─── Source material ───

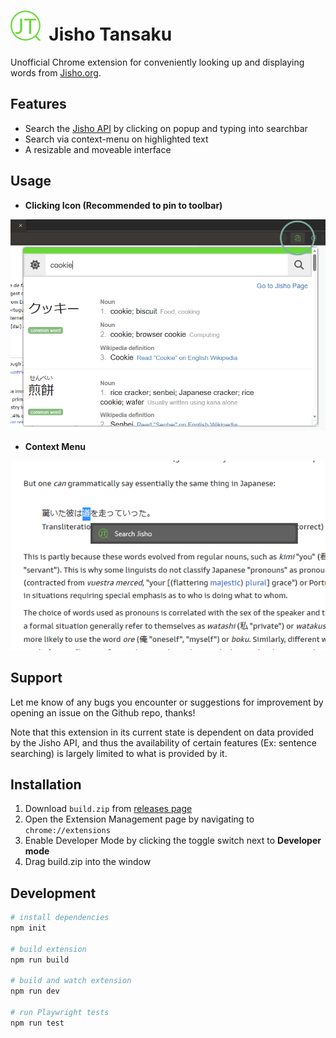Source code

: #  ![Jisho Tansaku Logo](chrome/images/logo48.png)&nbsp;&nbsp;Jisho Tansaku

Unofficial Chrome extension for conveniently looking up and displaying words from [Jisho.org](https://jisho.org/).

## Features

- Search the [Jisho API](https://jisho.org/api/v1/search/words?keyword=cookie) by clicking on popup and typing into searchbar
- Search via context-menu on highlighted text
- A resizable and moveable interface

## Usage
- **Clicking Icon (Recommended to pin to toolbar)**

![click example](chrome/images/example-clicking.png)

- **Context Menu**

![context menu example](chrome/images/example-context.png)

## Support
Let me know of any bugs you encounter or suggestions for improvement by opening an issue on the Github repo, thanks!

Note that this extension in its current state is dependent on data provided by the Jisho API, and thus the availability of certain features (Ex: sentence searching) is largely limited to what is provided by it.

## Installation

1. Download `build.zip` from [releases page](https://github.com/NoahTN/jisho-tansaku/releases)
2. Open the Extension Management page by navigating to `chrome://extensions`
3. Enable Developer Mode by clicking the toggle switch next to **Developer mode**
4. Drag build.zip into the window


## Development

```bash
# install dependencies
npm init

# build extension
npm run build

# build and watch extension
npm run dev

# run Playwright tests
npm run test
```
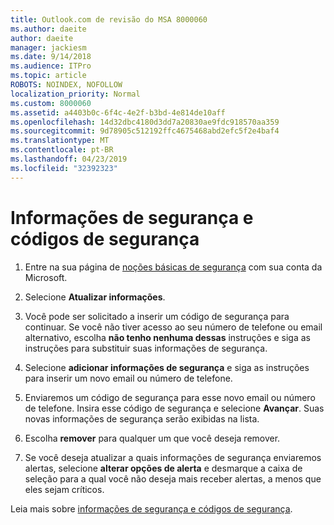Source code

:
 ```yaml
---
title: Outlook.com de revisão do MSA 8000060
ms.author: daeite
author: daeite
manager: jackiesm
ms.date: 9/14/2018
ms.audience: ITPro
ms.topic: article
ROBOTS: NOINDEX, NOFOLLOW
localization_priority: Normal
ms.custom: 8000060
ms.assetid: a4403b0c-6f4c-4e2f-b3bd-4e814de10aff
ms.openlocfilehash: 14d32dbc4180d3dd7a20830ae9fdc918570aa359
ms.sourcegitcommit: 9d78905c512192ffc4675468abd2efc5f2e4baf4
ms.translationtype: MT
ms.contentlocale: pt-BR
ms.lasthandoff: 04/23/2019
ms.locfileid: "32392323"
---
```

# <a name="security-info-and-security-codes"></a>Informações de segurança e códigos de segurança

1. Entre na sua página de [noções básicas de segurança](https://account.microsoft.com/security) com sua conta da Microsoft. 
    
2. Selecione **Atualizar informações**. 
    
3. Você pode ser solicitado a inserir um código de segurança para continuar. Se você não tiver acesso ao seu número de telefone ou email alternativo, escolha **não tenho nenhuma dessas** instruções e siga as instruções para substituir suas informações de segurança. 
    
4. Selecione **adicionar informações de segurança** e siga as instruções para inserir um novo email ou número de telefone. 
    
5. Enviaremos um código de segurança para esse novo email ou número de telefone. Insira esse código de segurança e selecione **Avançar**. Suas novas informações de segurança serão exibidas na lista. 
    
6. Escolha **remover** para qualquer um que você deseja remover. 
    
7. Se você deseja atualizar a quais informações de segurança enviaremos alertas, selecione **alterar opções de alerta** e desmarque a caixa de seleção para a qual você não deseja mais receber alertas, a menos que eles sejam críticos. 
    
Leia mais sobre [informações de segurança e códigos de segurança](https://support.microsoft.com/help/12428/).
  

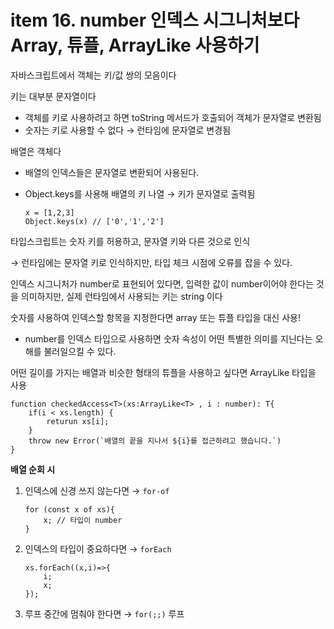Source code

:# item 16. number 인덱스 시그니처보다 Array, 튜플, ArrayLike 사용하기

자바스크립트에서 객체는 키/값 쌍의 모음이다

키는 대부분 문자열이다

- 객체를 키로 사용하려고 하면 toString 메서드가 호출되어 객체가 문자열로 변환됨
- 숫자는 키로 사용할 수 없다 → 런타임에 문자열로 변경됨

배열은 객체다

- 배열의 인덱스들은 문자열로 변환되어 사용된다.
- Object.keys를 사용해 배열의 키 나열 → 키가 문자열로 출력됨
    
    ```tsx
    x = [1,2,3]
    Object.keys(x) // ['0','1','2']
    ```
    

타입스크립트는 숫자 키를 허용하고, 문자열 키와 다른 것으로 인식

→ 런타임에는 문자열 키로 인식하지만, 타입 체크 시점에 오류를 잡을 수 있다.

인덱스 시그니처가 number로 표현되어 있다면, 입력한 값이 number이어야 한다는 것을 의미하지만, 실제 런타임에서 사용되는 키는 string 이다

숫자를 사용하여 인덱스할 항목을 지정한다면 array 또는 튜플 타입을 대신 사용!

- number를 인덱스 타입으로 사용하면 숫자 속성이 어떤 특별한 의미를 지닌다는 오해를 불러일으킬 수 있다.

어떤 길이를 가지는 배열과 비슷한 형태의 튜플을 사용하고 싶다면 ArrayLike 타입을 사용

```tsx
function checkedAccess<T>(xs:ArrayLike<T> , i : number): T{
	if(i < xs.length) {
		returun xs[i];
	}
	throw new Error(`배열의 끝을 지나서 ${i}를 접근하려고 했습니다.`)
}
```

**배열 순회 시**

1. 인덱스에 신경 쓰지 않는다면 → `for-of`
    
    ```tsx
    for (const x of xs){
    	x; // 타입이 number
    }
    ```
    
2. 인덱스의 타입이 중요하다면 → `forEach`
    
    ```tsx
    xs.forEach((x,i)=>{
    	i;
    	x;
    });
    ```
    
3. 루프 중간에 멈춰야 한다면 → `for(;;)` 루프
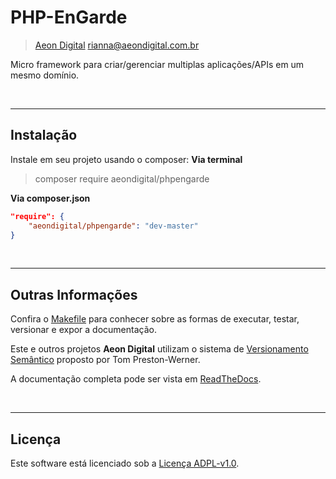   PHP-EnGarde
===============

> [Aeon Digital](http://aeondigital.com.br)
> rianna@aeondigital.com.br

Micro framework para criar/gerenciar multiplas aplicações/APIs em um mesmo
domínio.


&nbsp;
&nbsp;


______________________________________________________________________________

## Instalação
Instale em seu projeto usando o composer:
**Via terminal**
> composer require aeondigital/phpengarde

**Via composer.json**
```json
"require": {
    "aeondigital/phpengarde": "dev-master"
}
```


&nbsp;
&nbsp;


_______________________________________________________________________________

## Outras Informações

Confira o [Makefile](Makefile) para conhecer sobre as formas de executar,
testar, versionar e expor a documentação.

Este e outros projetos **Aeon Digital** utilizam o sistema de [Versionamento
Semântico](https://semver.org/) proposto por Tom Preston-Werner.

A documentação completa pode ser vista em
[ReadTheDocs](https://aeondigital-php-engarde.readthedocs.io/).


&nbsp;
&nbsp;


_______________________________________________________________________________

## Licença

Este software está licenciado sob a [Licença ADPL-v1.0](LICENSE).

───
─── Source material ───

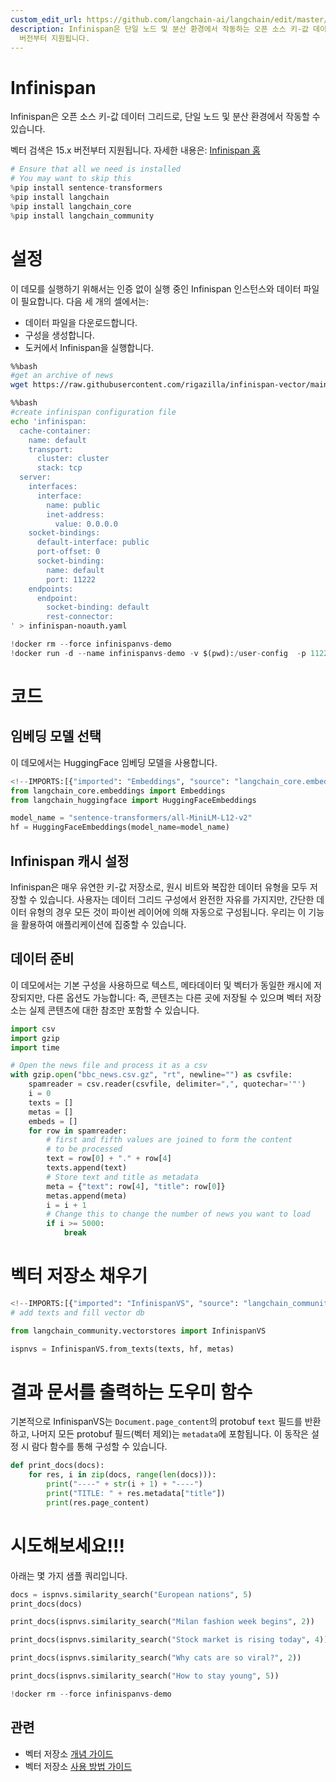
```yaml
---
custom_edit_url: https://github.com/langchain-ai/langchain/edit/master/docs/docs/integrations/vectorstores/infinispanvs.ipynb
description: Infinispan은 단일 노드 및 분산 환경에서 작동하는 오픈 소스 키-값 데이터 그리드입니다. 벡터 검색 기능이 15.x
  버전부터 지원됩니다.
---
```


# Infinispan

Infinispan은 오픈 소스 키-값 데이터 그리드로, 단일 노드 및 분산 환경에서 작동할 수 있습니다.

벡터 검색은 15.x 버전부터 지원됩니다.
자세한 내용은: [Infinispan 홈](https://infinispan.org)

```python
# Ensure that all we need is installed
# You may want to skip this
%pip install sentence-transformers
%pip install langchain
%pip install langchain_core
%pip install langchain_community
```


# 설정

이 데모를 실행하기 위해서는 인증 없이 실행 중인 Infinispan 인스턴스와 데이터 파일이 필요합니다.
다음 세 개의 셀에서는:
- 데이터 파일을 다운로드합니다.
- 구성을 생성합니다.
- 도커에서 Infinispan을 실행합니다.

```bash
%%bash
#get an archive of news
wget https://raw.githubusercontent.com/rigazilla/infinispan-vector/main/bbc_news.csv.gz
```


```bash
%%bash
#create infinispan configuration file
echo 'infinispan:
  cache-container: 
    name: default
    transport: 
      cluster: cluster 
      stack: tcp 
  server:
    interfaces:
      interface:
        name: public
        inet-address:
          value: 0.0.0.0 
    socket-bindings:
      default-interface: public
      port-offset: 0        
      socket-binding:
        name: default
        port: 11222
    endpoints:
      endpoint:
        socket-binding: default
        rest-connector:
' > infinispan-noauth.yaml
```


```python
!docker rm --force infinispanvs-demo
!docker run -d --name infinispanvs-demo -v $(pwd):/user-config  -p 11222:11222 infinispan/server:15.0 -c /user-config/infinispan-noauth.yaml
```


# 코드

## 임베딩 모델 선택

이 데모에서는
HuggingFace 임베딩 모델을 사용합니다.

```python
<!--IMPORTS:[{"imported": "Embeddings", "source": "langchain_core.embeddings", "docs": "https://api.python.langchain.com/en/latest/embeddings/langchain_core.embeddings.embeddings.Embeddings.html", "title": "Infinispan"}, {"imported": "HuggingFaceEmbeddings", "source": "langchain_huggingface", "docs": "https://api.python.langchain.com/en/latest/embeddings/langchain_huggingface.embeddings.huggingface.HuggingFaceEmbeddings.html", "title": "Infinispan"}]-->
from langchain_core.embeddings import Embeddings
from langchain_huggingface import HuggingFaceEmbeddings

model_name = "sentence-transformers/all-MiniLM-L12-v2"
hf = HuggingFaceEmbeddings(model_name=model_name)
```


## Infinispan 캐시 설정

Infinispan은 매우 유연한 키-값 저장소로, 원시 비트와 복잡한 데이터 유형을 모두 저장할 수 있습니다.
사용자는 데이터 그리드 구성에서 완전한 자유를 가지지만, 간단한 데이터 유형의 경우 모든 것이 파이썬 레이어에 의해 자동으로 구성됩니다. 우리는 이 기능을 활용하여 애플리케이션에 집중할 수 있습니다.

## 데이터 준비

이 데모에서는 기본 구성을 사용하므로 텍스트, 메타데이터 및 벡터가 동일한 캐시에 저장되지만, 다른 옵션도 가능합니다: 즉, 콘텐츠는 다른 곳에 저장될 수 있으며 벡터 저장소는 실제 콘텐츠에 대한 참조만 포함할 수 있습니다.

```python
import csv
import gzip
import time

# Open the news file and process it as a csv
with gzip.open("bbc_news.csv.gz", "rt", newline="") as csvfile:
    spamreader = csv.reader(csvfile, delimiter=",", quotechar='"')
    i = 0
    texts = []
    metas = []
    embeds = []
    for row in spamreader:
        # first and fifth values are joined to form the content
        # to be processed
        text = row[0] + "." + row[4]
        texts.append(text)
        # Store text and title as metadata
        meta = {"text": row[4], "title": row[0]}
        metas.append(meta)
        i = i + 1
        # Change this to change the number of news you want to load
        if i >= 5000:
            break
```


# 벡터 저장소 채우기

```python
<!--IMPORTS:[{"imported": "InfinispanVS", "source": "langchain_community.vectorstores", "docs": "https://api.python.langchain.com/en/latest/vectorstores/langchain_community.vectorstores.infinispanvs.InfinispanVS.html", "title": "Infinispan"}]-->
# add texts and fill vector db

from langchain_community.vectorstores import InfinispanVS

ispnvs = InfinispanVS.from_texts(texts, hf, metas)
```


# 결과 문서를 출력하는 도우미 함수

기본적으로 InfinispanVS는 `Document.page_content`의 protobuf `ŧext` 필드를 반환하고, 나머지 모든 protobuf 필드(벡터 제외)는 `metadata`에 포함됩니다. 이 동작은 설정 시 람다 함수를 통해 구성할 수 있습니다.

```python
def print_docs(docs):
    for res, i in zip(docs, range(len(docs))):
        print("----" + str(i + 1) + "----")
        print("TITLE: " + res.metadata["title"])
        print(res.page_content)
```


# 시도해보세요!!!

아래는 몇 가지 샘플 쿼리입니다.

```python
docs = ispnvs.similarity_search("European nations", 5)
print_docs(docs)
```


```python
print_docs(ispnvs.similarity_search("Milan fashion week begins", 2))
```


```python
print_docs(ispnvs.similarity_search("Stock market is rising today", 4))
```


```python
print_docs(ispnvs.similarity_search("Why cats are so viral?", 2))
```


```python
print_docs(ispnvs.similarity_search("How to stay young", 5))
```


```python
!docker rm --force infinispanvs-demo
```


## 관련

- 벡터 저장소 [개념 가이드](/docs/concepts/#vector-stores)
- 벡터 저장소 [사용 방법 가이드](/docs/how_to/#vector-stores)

───
─── Source material ───

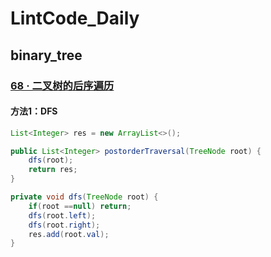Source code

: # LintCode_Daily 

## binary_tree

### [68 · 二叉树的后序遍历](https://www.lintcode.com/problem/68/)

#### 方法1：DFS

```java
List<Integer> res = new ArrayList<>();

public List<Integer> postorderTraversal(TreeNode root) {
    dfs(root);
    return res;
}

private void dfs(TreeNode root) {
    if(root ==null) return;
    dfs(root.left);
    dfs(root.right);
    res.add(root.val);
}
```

───

• _What you should do_
Above are the records; copy from them only the lines starting at the one containing "2. Open the" and ending at the one containing "자바스크립트에서 객체는 키/값 쌍의 모음이다", exactly and without pictures.

• _Result for this task_
2. Open the Extension Management page by navigating to `chrome://extensions`
3. Enable Developer Mode by clicking the toggle switch next to **Developer mode**
4. Drag build.zip into the window


## Development

```bash
# install dependencies
npm init

# build extension
npm run build

# build and watch extension
npm run dev

# run Playwright tests
npm run test
```
Source code

:
 ```yaml
---
title: Outlook.com de revisão do MSA 8000060
ms.author: daeite
author: daeite
manager: jackiesm
ms.date: 9/14/2018
ms.audience: ITPro
ms.topic: article
ROBOTS: NOINDEX, NOFOLLOW
localization_priority: Normal
ms.custom: 8000060
ms.assetid: a4403b0c-6f4c-4e2f-b3bd-4e814de10aff
ms.openlocfilehash: 14d32dbc4180d3dd7a20830ae9fdc918570aa359
ms.sourcegitcommit: 9d78905c512192ffc4675468abd2efc5f2e4baf4
ms.translationtype: MT
ms.contentlocale: pt-BR
ms.lasthandoff: 04/23/2019
ms.locfileid: "32392323"
---
```

# <a name="security-info-and-security-codes"></a>Informações de segurança e códigos de segurança

1. Entre na sua página de [noções básicas de segurança](https://account.microsoft.com/security) com sua conta da Microsoft. 
    
2. Selecione **Atualizar informações**. 
    
3. Você pode ser solicitado a inserir um código de segurança para continuar. Se você não tiver acesso ao seu número de telefone ou email alternativo, escolha **não tenho nenhuma dessas** instruções e siga as instruções para substituir suas informações de segurança. 
    
4. Selecione **adicionar informações de segurança** e siga as instruções para inserir um novo email ou número de telefone. 
    
5. Enviaremos um código de segurança para esse novo email ou número de telefone. Insira esse código de segurança e selecione **Avançar**. Suas novas informações de segurança serão exibidas na lista. 
    
6. Escolha **remover** para qualquer um que você deseja remover. 
    
7. Se você deseja atualizar a quais informações de segurança enviaremos alertas, selecione **alterar opções de alerta** e desmarque a caixa de seleção para a qual você não deseja mais receber alertas, a menos que eles sejam críticos. 
    
Leia mais sobre [informações de segurança e códigos de segurança](https://support.microsoft.com/help/12428/).
  

Source code

:# item 16. number 인덱스 시그니처보다 Array, 튜플, ArrayLike 사용하기

자바스크립트에서 객체는 키/값 쌍의 모음이다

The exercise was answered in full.